Managing White Space
Essay by 24 • March 31, 2011 • 1,548 Words (7 Pages) • 1,254 Views
Running head: MANAGING WHITE SPACE
Managing White Space at Superior Widget Company
Managing White Space at Superior Widget Company
Superior Widget Company (SWC) had made a change in the Customer Service Department (CSD) from regional CSDs to a centralized CSD. The SWC's CEO decided to unfreeze the CSD's status, when he or she wanted to change the centralized CSD's policies and procedures, and then refreeze the department with a new status quo. This will cause regional cross functional departments that interact with CSD to change their way of doing business. Through SWC unfreezing the process of CSD, it will disconfirm the present department manager's behaviors; the changing of polices and procedures will cause department managers and employees to learn new concepts of CSD, and refreezing will cause department personnel to exhibit new behaviors (Schein, 2002-2006). While the organizational structure is unfrozen, the organization will select a 'change status quo' team; it will consist of department heads to change the status quo.

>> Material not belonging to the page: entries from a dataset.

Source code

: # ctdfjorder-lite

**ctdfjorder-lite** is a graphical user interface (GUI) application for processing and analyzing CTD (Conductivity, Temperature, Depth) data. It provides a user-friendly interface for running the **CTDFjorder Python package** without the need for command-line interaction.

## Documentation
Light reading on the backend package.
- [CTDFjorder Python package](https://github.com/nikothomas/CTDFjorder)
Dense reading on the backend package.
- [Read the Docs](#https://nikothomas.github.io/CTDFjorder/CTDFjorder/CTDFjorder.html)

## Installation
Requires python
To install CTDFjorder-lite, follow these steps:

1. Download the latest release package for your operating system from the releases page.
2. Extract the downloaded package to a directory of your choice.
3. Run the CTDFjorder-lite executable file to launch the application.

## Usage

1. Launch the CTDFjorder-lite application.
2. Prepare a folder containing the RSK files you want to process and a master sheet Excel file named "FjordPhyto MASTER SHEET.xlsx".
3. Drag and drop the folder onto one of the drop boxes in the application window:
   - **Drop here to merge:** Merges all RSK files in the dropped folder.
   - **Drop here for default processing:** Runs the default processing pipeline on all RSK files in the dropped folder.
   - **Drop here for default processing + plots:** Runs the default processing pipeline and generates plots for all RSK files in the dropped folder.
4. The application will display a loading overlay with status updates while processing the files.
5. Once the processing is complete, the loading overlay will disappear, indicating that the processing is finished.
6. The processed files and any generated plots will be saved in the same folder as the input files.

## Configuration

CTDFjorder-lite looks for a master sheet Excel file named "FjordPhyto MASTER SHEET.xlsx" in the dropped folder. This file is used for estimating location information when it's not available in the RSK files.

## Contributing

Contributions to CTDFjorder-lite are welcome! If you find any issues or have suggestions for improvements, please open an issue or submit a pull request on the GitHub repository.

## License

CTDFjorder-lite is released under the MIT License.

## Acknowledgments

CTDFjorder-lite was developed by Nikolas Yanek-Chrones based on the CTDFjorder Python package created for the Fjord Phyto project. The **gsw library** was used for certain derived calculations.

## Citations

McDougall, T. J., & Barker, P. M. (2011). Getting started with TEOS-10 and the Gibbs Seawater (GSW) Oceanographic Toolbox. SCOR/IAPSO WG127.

Organizations, like SWC, will usually select a team with the profile of any stakeholders' manager that has cross functional interaction with CSD. These managers will collaboratively set a new status quo for the department, while it is in an unfrozen state. The department's managers that should be involved in the change may be Finance, Inventory Control, Transportation, General Warehouses, Regional Sales, and etc. When companies, such as SWC, make changes within the organizational structure, it creates conflicts between the organizations cross functional lines. This will cause management to view the areas of conflicts, the way to approach the situation, and the commitment and availability from upper management.
Areas of Conflicts
When an organization makes internal structural changes, there are two areas of conflicts that will arise. One, Individualist conflict arise because people think of themselves by nature due to their society norm, and fear a disruption on satisfying their own agenda of achieving wants and needs. Case in point, the Regional Sales managers and the Sales representatives fear the new guidelines for servicing their accounts; it may cause some decrease in stores revenues, and it will intern lower their potential earnings. Second, personnel resists change in the workplace because it may create power struggles, a climate of mistrust, loss of status/or job security, and individual's inclination towards change (Managing, June 4-5, p.3-5). For instance, Inventory Control manager feels, he or she, is losing the 'invisible' say, "Where the products are shipped." Therefore, the 'change' team must understand the conflicts, and it will need to analyze and select the most appropriate strategy to approach the situation (Hoban, n.d., p.2). The way to approach the situation is utilizing different modes of communication and different computer generated reports to assist in an equitable strategy for the change in the CSD's policies and procedures.
The Way to Approach the Situation
First, one is going to address: the different ways the team will communicate. Second, one will address: the reporting system the team will use to strategize CSD's new policies and procedures. Finally, one will receive the commitment and availability of upper management.
Communication.
The team's coordinator will put together a weekly agenda for meetings to be email four days in advance. The weekly agenda will encompass the date and time of video conference meetings, who will be attending the meetings, detail of discussions, and any action items (access to generated computer reports) "...the date .... Joel Ginsburg (personal communication, January 10, 2006) discussed..." Another form of communication will be Email. Emails will be use to convey and to obtain computer generated text and documents, and any discussion of action items. It is prefer that all emails are filed by participants, so there will be no misapprehension of email messages. The final form of communication is Multipoint Videoconferencing. This will connect calls from several sources; also the Multipoint Control Unit (MCU) can accept calls from all participants, as well as make calls to participants (Wikipedia, 2007, p.3). The MCU will have a video archive feature, so participants can review previous meetings. Now, the team's communication system has been established, the discussion will lean towards the reporting system.
Reporting System.
The team decided to use computer generated facts about clients to assist in setting new policies and procedures for CSD. This avenue will dissolve the conflict issues in SWC, and it will formulate the new CSD status quo. The team of department heads has arrived at a final decision of the best practice to service SWC's clients. The team will use these best practices to form new guidelines for CSD.
Best Practice. The team decided to use business algorithm software to create a spread sheet that conveyed certain information about the clients in each region. On the spreadsheet, the clients are categorized into three categories:
1) Category 1 - credit risk score of 90-100, net worth greater than 5M., annual purchase receipt is greater than $250K, and account receivable turnovers every 30 days.
2) Category 2- credit risk score of 80- 89, net worth is $1M-$4.99M., annual purchase receipt is greater than $175K, and account receivable turnovers every 35 days.
3) Category 3- credit score of 70-79, net worth is less than $1M.., annual purchase receipt is greater than $100K, and account receivable turnovers every 40 days.
The team's resolution was based also on other factors as well, such as market conditions, economic conditions, and SWC's interest rates on loans. The team determines to only allow the Category 1 clients to have a credit line up to $ 100K at any time, based on account receivable turnover and annual purchase receipts. Category 2 customers will be allow to have a credit line up to $75K, due to these clients average being five days late in turning over account receivable.